The expected result is every line of the records, printed exactly.
※ ※ ※
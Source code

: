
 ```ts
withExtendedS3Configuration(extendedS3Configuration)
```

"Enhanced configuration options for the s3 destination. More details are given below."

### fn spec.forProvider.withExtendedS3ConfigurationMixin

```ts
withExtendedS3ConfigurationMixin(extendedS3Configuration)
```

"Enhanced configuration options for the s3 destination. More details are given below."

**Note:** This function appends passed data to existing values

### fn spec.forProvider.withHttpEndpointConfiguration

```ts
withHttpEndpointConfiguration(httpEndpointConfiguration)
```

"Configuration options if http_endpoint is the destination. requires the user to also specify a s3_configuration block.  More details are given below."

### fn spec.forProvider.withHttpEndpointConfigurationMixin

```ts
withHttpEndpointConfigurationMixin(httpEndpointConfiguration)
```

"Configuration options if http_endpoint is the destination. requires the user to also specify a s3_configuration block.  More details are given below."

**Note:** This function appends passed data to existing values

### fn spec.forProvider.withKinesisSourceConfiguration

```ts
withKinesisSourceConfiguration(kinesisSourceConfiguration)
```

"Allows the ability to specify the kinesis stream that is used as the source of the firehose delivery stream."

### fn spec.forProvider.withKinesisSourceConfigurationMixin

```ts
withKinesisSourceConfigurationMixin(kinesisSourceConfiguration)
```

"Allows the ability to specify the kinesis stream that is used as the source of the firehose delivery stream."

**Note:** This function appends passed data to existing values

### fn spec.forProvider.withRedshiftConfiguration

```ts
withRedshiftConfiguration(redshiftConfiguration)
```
※ ※ ※
■ **Task response**:
Source code

:
 ```ts
withExtendedS3Configuration(extendedS3Configuration)
```

"Enhanced configuration options for the s3 destination. More details are given below."

### fn spec.forProvider.withExtendedS3ConfigurationMixin

```ts
withExtendedS3ConfigurationMixin(extendedS3Configuration)
```

"Enhanced configuration options for the s3 destination. More details are given below."

**Note:** This function appends passed data to existing values

### fn spec.forProvider.withHttpEndpointConfiguration

```ts
withHttpEndpointConfiguration(httpEndpointConfiguration)
```

"Configuration options if http_endpoint is the destination. requires the user to also specify a s3_configuration block.  More details are given below."

### fn spec.forProvider.withHttpEndpointConfigurationMixin

```ts
withHttpEndpointConfigurationMixin(httpEndpointConfiguration)
```

"Configuration options if http_endpoint is the destination. requires the user to also specify a s3_configuration block.  More details are given below."

**Note:** This function appends passed data to existing values

### fn spec.forProvider.withKinesisSourceConfiguration

```ts
withKinesisSourceConfiguration(kinesisSourceConfiguration)
```

"Allows the ability to specify the kinesis stream that is used as the source of the firehose delivery stream."

### fn spec.forProvider.withKinesisSourceConfigurationMixin

```ts
withKinesisSourceConfigurationMixin(kinesisSourceConfiguration)
```

"Allows the ability to specify the kinesis stream that is used as the source of the firehose delivery stream."

**Note:** This function appends passed data to existing values

### fn spec.forProvider.withRedshiftConfiguration

```ts
withRedshiftConfiguration(redshiftConfiguration)
```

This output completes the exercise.